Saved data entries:
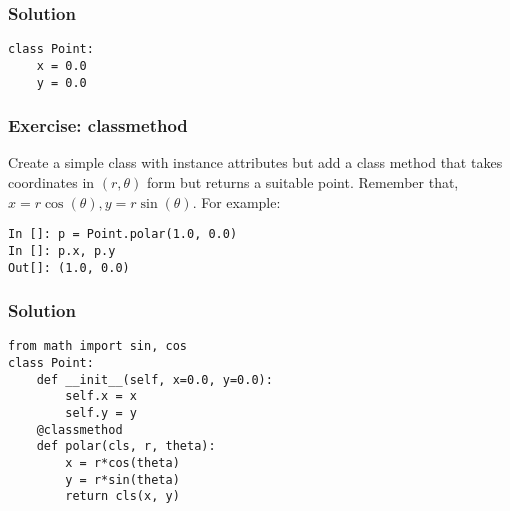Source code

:\documentclass[14pt,compress,aspectratio=169]{beamer}
\begin{document}
\begin{frame}
  \frametitle{Solution}
\begin{lstlisting}
class Point:
    x = 0.0
    y = 0.0
\end{lstlisting}
\end{frame}

\begin{frame}
  \frametitle{Exercise: classmethod}
  \begin{block}{}
    Create a simple  class with instance attributes  but
    add a class method  that takes coordinates in $(r,
    \theta)$ form but returns a suitable point. Remember that, $x=r
    \cos(\theta), y=r\sin(\theta)$. For example:
  \end{block}

\begin{lstlisting}
In []: p = Point.polar(1.0, 0.0)
In []: p.x, p.y
Out[]: (1.0, 0.0)
\end{lstlisting}

\end{frame}


\begin{frame}
  \frametitle{Solution}
\begin{lstlisting}
from math import sin, cos
class Point:
    def __init__(self, x=0.0, y=0.0):
        self.x = x
        self.y = y
    @classmethod
    def polar(cls, r, theta):
        x = r*cos(theta)
        y = r*sin(theta)
        return cls(x, y)

\end{lstlisting}
\end{frame}
\end{document}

WORK TO BE COMPLETED:
Every record above should be transcribed exactly; the pictures stay out of the copy.

TASK ANSWER:
Source code

:\documentclass[14pt,compress,aspectratio=169]{beamer}
\begin{document}
\begin{frame}
  \frametitle{Solution}
\begin{lstlisting}
class Point:
    x = 0.0
    y = 0.0
\end{lstlisting}
\end{frame}

\begin{frame}
  \frametitle{Exercise: classmethod}
  \begin{block}{}
    Create a simple  class with instance attributes  but
    add a class method  that takes coordinates in $(r,
    \theta)$ form but returns a suitable point. Remember that, $x=r
    \cos(\theta), y=r\sin(\theta)$. For example:
  \end{block}

\begin{lstlisting}
In []: p = Point.polar(1.0, 0.0)
In []: p.x, p.y
Out[]: (1.0, 0.0)
\end{lstlisting}

\end{frame}


\begin{frame}
  \frametitle{Solution}
\begin{lstlisting}
from math import sin, cos
class Point:
    def __init__(self, x=0.0, y=0.0):
        self.x = x
        self.y = y
    @classmethod
    def polar(cls, r, theta):
        x = r*cos(theta)
        y = r*sin(theta)
        return cls(x, y)

\end{lstlisting}
\end{frame}
\end{document}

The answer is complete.